(Extracted records)
+++++
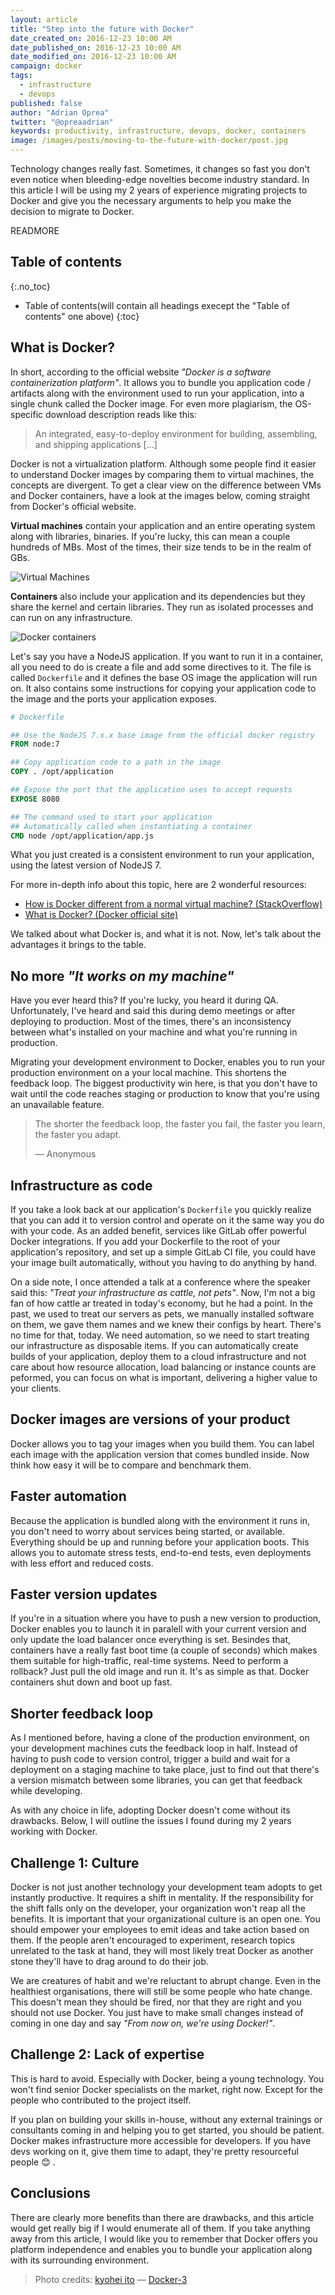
 ```yaml
---
layout: article
title: "Step into the future with Docker"
date_created_on: 2016-12-23 10:00 AM
date_published_on: 2016-12-23 10:00 AM
date_modified_on: 2016-12-23 10:00 AM
campaign: docker
tags:
  - infrastructure
  - devops
published: false
author: "Adrian Oprea"
twitter: "@opreaadrian"
keywords: productivity, infrastructure, devops, docker, containers
image: /images/posts/moving-to-the-future-with-docker/post.jpg
---
```


Technology changes really fast. Sometimes, it changes so fast you don't even
notice when bleeding-edge novelties become industry standard.
In this article I will be using my 2 years of experience migrating projects to
Docker and give you the necessary arguments to help you make the decision to
migrate to Docker.

READMORE

## Table of contents
{:.no_toc}

* Table of contents(will contain all headings execept the "Table of contents" one above)
{:toc}

## What is Docker?

In short, according to the official website *"Docker is a software containerization platform"*.
It allows you to bundle you application code / artifacts along with the
environment used to run your application, into a single chunk called the Docker image.
For even more plagiarism, the OS-specific download description reads like this:

> An integrated, easy-to-deploy environment for building, assembling,
> and shipping applications [...]

Docker is not a virtualization platform. Although some people find it easier to
understand Docker images by comparing them to virtual machines, the concepts
are divergent.
To get a clear view on the difference between VMs and Docker containers, have a look
at the images below, coming straight from Docker's official website.

**Virtual machines** contain your application and an entire operating system along with libraries,
binaries. If you're lucky, this can mean a couple hundreds of MBs. Most of the times, their size
tends to be in the realm of GBs.

![Virtual Machines](/images/posts/moving-to-the-future-with-docker/WhatIsDocker_2_VMs_0-2_2.png)

**Containers** also include your application and its dependencies but they share the kernel and certain
libraries. They run as isolated processes and can run on any infrastructure.

![Docker containers](/images/posts/moving-to-the-future-with-docker/WhatIsDocker_3_Containers_2_0.png)

Let's say you have a NodeJS application. If you want to run it in a container,
all you need to do is create a file and add some directives to it.
The file is called `Dockerfile` and it defines the base OS image
the application will run on. It also contains some instructions for copying
your application code to the image and the ports your application exposes.

```dockerfile
# Dockerfile

## Use the NodeJS 7.x.x base image from the official docker registry
FROM node:7

## Copy application code to a path in the image
COPY . /opt/application

## Expose the port that the application uses to accept requests
EXPOSE 8080

## The command used to start your application
## Automatically called when instantiating a container
CMD node /opt/application/app.js
```

What you just created is a consistent environment to run your application, using
the latest version of NodeJS 7.

For more in-depth info about this topic, here are 2 wonderful resources:

- [How is Docker different from a normal virtual machine? (StackOverflow)](http://stackoverflow.com/questions/16047306/how-is-docker-different-from-a-normal-virtual-machine)
- [What is Docker? (Docker official site)](https://www.docker.com/what-docker)

We talked about what Docker is, and what it is not. Now, let's talk about the advantages
it brings to the table.

## No more *"It works on my machine"*

Have you ever heard this? If you're lucky, you heard it during QA. Unfortunately,
I've heard and said this during demo meetings or after deploying to production.
Most of the times, there's an inconsistency between what's installed on your machine and
what you're running in production.

Migrating your development environment to Docker, enables you to run your production
environment on a your local machine. This shortens the feedback loop.
The biggest productivity win here, is that you don't have to wait until the code reaches
staging or production to know that you're using an unavailable feature.

> The shorter the feedback loop, the faster you fail, the faster you learn, the faster you adapt.
>
> &mdash; Anonymous

## Infrastructure as code

If you take a look back at our application's `Dockerfile` you quickly realize that
you can add it to version control and operate on it the same way you do with your code.
As an added benefit, services like GitLab offer powerful Docker integrations. If you add
your Dockerfile to the root of your application's repository, and set up a simple GitLab CI
file, you could have your image built automatically, without you having to do anything by hand.

On a side note, I once attended a talk at a conference where the speaker said this:
*"Treat your infrastructure as cattle, not pets"*.
Now, I'm not a big fan of how cattle ar treated in today's economy, but he had
a point. In the past, we used to treat our servers as pets, we manually installed software
on them, we gave them names and we knew their configs by heart. There's no time for that,
today. We need automation, so we need to start treating our infrastructure as disposable items.
If you can automatically create builds of your application, deploy them to a cloud infrastructure
and not care about how resource allocation, load balancing or instance counts are peformed,
you can focus on what is important, delivering a higher value to your clients.

## Docker images are versions of your product

Docker allows you to tag your images when you build them. You can
label each image with the application version that comes bundled inside.
Now think how easy it will be to compare and benchmark them.

## Faster automation

Because the application is bundled along with the environment it runs in, you don't
need to worry about services being started, or available. Everything should be up
and running before your application boots. This allows you to automate stress
tests, end-to-end tests, even deployments with less effort and reduced costs.

## Faster version updates

If you're in a situation where you have to push a new version to production, Docker
enables you to launch it in paralell with your current version and only update the
load balancer once everything is set. Besindes that, containers have a really fast boot time (a couple of seconds)
which makes them suitable for high-traffic, real-time systems.
Need to perform a rollback? Just pull the old image and run it. It's as  simple as that.
Docker containers shut down and boot up fast.

## Shorter feedback loop

As I mentioned before, having a clone of the production environment, on your development
machines cuts the feedback loop in half. Instead of having to push code to version control,
trigger a build and wait for a deployment on a staging machine to take place, just to find out
that there's a version mismatch between some libraries, you can get that feedback while
developing.

As with any choice in life, adopting Docker doesn't come without its drawbacks. Below,
I will outline the issues I found during my 2 years working with Docker.

## Challenge 1: Culture

Docker is not just another technology your development team adopts to get instantly productive.
It requires a shift in mentality.
If the responsibility for the shift falls only on the developer, your organization
won't reap all the benefits.
It is important that your organizational culture is an open one.
You should empower your employees to emit ideas and take action based on them.
If the people aren't encouraged to experiment, research topics
unrelated to the task at hand, they will most likely treat Docker as another stone
they'll have to drag around to do their job.

We are creatures of habit and we're reluctant to abrupt change. Even in the healthiest
organisations, there will still be some people who hate change. This doesn't mean they
should be fired, nor that they are right and you should not use Docker. You just have
to make small changes instead of coming in one day and say *"From now on, we're using Docker!"*.

## Challenge 2: Lack of expertise

This is hard to avoid. Especially with Docker, being a young technology. You won't find
senior Docker specialists on the market, right now. Except for the people who contributed to the project
itself.

If you plan on building your skills in-house, without any external trainings or
consultants coming in and helping you to get started, you should be patient. Docker makes
infrastructure more accessible for developers. If you have devs working on it, give
them time to adapt, they're pretty resourceful people 😊 .

## Conclusions

There are clearly more benefits than there are drawbacks, and this article would get really big
if I would enumerate all of them.
If you take anything away from this article, I would like you to remember that Docker offers you
platform independence and enables you to bundle your application along with its surrounding environment.

> Photo credits:
> [kyohei ito](https://www.flickr.com/photos/134416355@N07/) &mdash; [Docker-3](https://flic.kr/p/Q2dWtq)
+++++
Whenever the string "take" turns up in a line above, copy that line out.

If you take a look back at our application's `Dockerfile` you quickly realize that
trigger a build and wait for a deployment on a staging machine to take place, just to find out
You should empower your employees to emit ideas and take action based on them.
If you take anything away from this article, I would like you to remember that Docker offers you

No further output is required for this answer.